AS LIÇÕES DA EXPERIÊNCIA DE UM ACAMPAMENTO
Dom Antônio de Assis
Bispo auxiliar de Belém do Pará (PA)
De modo geral, a experiência dos acampamentos
juvenis, de caráter pastoral, gera uma profunda atração nos jovens; para que
possamos compreender esse fenômeno é necessário considerarmos a realidade que
vivem milhões de jovens atualmente, sobretudo no contexto urbano das grandes
cidades.
Os jovens urbanos, respeitando a variedade de
contextos, estão de modo geral, cada vez mais confinados em suas estruturas
domésticas e tem pouca experiência de amizades e interação social; sentem-se
movidos pela forte atração e ou dependência tecnológica, que os levam ao
distanciamento do divertimento coletivo e a viverem uma vida artificializada,
distantes da natureza. Sentem forte estresse nas relações familiares, oprimidos
para terem bons resultados nos estudos e muitos vivem solitários na família. Fenômenos
como a drogadição, a automutilação, o vazio existencial, a criminalidade são
consequências de muitos fatores. No último acampamento do qual participei um
jovem me disse: “isto para mim é uma espécie de experiência de
paraíso!”
Os jovens e a experiência do
acampamento
O Setor Juventude da Arquidiocese de Belém
promoveu o III Acampamento Juvenil Arquidiocesano nos dias 04-07 de julho
(2024) para jovens de 15 a 29 anos. Vale a pena recordarmos os números dos
participantes e refletir sobre eles: no I Acampamento (2022) participaram 470
jovens; no II 1170 e no III 1672. Essa significativa expressão numérica
crescente nos convida à reflexão. Uma pergunta é inevitável: por que os jovens
gostam desse tipo de evento?
Antes de tudo, porque eles estão de férias;
isso significa que o dinamismo da pastoral juvenil deve levar em conta também a
disponibilidade de tempo dos jovens; o tempo de férias dos jovens nos oferece a
possibilidade da pastoral juvenil planejar e oferecer-lhes atividades pastorais
extraordinárias. Em muitos ambientes décadas atrás, era comum a promoção das
colônias de férias; houve uma crise dessas atividades, mas se sente hoje a
necessidade da reproposição delas. A sensibilidade pastoral e pedagógica da catequese
deve também saber servir-se dos tempos de férias das crianças e dos
adolescentes.
Os jovens gostam da experiência do acampamento
porque a sua programação não está presa à rotina do cotidiano, mas lhes oferece
experiências extraordinárias de novas aprendizagens através de atividades
festivas, lúdicas, esportivas, culturais, religiosas; a atratividade dos
acampamentos nos fala da necessidade de levarmos em conta a sensibilidade
juvenil nas nossas propostas pastorais; isso se refere à linguagem, modos de
relacionamento, tempos de atenção, ambientes educativos… A psicologia juvenil
exige da pastoral juvenil uma visão mais aberta, dinâmicas criativas,
metodologias ativas e envolventes, encontro com a natureza; gostam porque os
jovens apreciam o desafio da adaptabilidade, da ação conjunta e competitiva e
estão abertos a aprendizagem através de novas experiências.

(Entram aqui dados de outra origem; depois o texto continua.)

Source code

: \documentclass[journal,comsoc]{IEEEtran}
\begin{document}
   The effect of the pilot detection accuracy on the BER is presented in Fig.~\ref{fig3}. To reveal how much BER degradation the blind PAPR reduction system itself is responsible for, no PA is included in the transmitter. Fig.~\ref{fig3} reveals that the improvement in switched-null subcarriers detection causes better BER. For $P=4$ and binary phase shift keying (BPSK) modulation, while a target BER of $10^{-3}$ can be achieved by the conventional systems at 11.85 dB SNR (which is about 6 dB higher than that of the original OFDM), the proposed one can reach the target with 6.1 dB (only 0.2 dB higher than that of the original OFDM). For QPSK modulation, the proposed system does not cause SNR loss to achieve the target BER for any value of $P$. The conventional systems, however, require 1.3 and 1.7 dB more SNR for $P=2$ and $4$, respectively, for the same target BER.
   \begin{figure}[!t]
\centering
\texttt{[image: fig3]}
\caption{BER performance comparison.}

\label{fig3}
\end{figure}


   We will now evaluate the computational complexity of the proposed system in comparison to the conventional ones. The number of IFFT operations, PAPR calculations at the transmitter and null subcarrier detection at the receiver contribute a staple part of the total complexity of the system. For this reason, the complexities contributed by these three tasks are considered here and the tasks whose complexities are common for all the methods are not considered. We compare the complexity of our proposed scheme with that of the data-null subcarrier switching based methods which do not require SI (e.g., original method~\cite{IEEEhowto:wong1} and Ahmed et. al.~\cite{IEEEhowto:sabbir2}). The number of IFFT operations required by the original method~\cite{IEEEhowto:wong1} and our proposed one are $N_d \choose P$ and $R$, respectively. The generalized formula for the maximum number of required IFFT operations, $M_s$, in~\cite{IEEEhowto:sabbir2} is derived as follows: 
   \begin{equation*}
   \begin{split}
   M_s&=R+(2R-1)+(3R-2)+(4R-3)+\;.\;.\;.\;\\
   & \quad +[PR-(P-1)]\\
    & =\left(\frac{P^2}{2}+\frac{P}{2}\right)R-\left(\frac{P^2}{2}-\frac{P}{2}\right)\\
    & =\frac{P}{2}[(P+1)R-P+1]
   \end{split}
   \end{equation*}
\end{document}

Interessantes referências bíblicas
Na Bíblia encontramos muitas referências sobre
acampamentos; de modo particular encontramos duas categorias: há os
acampamentos estratégicos enquanto agrupamento de combatentes em tempos de
guerra e os acampamentos enquanto ambiente de convivência de um processo de
deslocamento e libertação. Assim Abraão respondendo positivamente ao chamado de
Deus, pôs-se a caminho rumo a Terra Prometida, parando “de acampamento em
acampamento” (cf. Gn 12,9). Essa mesma dinâmica encontramos também no processo
de saída do Egito. O processo libertário após a travessia do Mar Vermelho
aconteceu também através de etapas, passo a passo, pouco a pouco, de
acampamento em acampamento, atravessando territórios; algumas vezes na amizade
com povos diferentes, outras vezes em graves conflitos.

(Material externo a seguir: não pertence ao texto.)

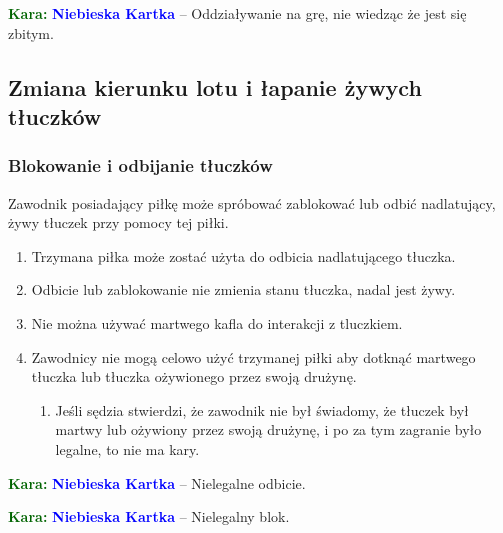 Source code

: \documentclass[11pt,a4paper]{article}
\newcommand\bluecard[1]{\bgroup\textcolor{darkgreen}{\textbf{Kara: }}\bgroup\textcolor{blue}{\textbf{Niebieska Kartka}} -- #1}
\begin{document}
\bluecard{Oddziaływanie na grę, nie wiedząc że jest się zbitym.}

\subsection{Zmiana kierunku lotu i łapanie żywych tłuczków}

\subsubsection{Blokowanie i odbijanie tłuczków}
Zawodnik posiadający piłkę może spróbować zablokować lub odbić nadlatujący, żywy tłuczek przy pomocy tej piłki.
\begin{enumerate}
  \item Trzymana piłka może zostać użyta do odbicia nadlatującego tłuczka.
  \item Odbicie lub zablokowanie nie zmienia stanu tłuczka, nadal jest żywy.
  \item Nie można używać martwego kafla do interakcji z tluczkiem.
  \item Zawodnicy nie mogą celowo użyć trzymanej piłki aby dotknąć martwego tłuczka lub tłuczka ożywionego przez swoją drużynę.
  \begin{enumerate}
    \item Jeśli sędzia stwierdzi, że zawodnik nie był świadomy, że tłuczek był martwy lub ożywiony przez swoją drużynę, i po za tym zagranie było legalne, to nie ma kary.
  \end{enumerate}
\end{enumerate}

\bluecard{Nielegalne odbicie.}

\bluecard{Nielegalny blok.}
\end{document}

A experiência do acampamento com as tendas no
deserto, são metáforas da nossa existência humana, porque movidos pela fé,
estamos em busca da pátria eterna. Neste mundo tudo é provisório e, por isso,
não temos estruturas definitivas, mas somente tendas. A imagem da tenda e do
acampamento nos chama a atenção para a consciência da provisoriedade da vida
neste mundo e para a necessidade do olhar para frente porque estamos caminhando
e não devemos nos apegar a nada que nos impeça de chegar ao santuário celeste nossa
pátria definitiva. De fato, é isso que nos diz a Carta aos Hebreus: movidos
pela fé, confessamos que somos estrangeiros e peregrinos sobre a terra e
estamos a caminho da nossa pátria definitiva (cf. Hb 11,13-14). Estamos
acampados neste mundo e a qualquer momento nossa tenda pode ser desfeita!
O acampamento nos apresenta a ideia de que a
nossa vida de fé não é uma corrida imediatista, instantânea, isolada, mas é uma
experiência comunitária, que implica fases e processo de amadurecimento com
seus desafios, tentações, conquistas, conflitos e perdas. No deserto, apesar da
grande preocupação de Moisés e seus colaboradores com a higiene física, moral e
religiosa dos acampamentos, também neles aconteciam coisas desagradáveis (cf.
Ex 32; Nm 14-16). No acampamento aparecem também as marcas das fragilidades
humanas como em toda comunidade, sociedade e instituição. Em todas as dinâmicas
humanas o “joio e o trigo” estão sempre presentes (cf. Mt
13,24-30).
Mas o acampamento era sobretudo, lugar da
experiência de Deus (cf. Gn 32,3; Dt 23,15); acompanhando os homens o
acampamento se torna também a casa de Deus, ambiente das suas múltiplas
manifestações. O acampamento é espaço no qual se manifesta a generosa bondade
da Providência Divina que conforta, fortalece, alimenta o seu povo (cf.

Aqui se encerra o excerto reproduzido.